-------- PROVIDED DATA --------

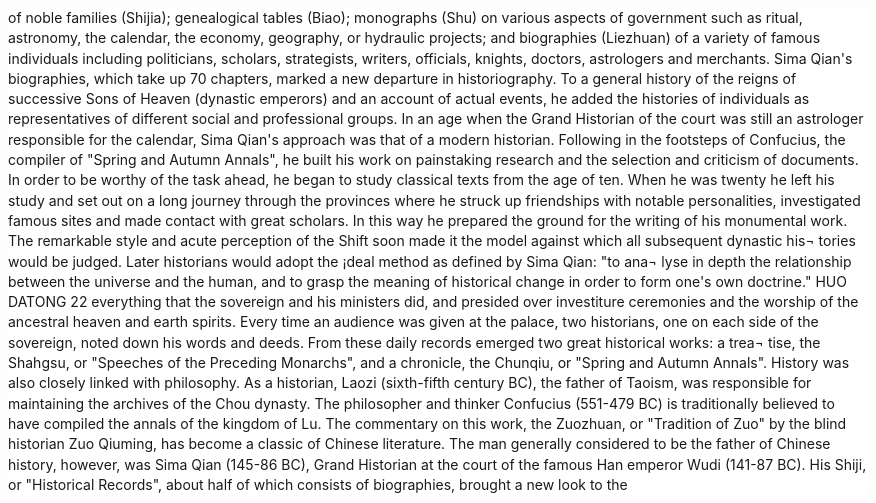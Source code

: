 of noble families (Shijia); genealogical tables (Biao);
monographs (Shu) on various aspects of government
such as ritual, astronomy, the calendar, the economy,
geography, or hydraulic projects; and biographies
(Liezhuan) of a variety of famous individuals including
politicians, scholars, strategists, writers, officials,
knights, doctors, astrologers and merchants.
Sima Qian's biographies, which take up 70
chapters, marked a new departure in historiography.
To a general history of the reigns of successive Sons
of Heaven (dynastic emperors) and an account of
actual events, he added the histories of individuals
as representatives of different social and professional
groups.
In an age when the Grand Historian of the court
was still an astrologer responsible for the calendar,
Sima Qian's approach was that of a modern historian.
Following in the footsteps of Confucius, the compiler
of "Spring and Autumn Annals", he built his work
on painstaking research and the selection and
criticism of documents.
In order to be worthy of the task ahead, he
began to study classical texts from the age of ten.
When he was twenty he left his study and set out
on a long journey through the provinces where he
struck up friendships with notable personalities,
investigated famous sites and made contact with
great scholars.
In this way he prepared the ground for the
writing of his monumental work. The remarkable
style and acute perception of the Shift soon made it
the model against which all subsequent dynastic his¬
tories would be judged. Later historians would adopt
the ¡deal method as defined by Sima Qian: "to ana¬
lyse in depth the relationship between the universe
and the human, and to grasp the meaning of historical
change in order to form one's own doctrine."
HUO DATONG
22
everything that the sovereign and his ministers did,
and presided over investiture ceremonies and the
worship of the ancestral heaven and earth spirits.
Every time an audience was given at the palace,
two historians, one on each side of the sovereign,
noted down his words and deeds. From these daily
records emerged two great historical works: a trea¬
tise, the Shahgsu, or "Speeches of the Preceding
Monarchs", and a chronicle, the Chunqiu, or
"Spring and Autumn Annals".
History was also closely linked with philosophy.
As a historian, Laozi (sixth-fifth century BC), the
father of Taoism, was responsible for maintaining
the archives of the Chou dynasty. The philosopher
and thinker Confucius (551-479 BC) is traditionally
believed to have compiled the annals of the kingdom
of Lu. The commentary on this work, the Zuozhuan,
or "Tradition of Zuo" by the blind historian Zuo
Qiuming, has become a classic of Chinese literature.
The man generally considered to be the father
of Chinese history, however, was Sima Qian
(145-86 BC), Grand Historian at the court of the
famous Han emperor Wudi (141-87 BC). His
Shiji, or "Historical Records", about half of which
consists of biographies, brought a new look to the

--------

TASK ITEM =>
If a line above holds the string "Grand", copy it out.

TASK SOLUTION =>
In an age when the Grand Historian of the court
(145-86 BC), Grand Historian at the court of the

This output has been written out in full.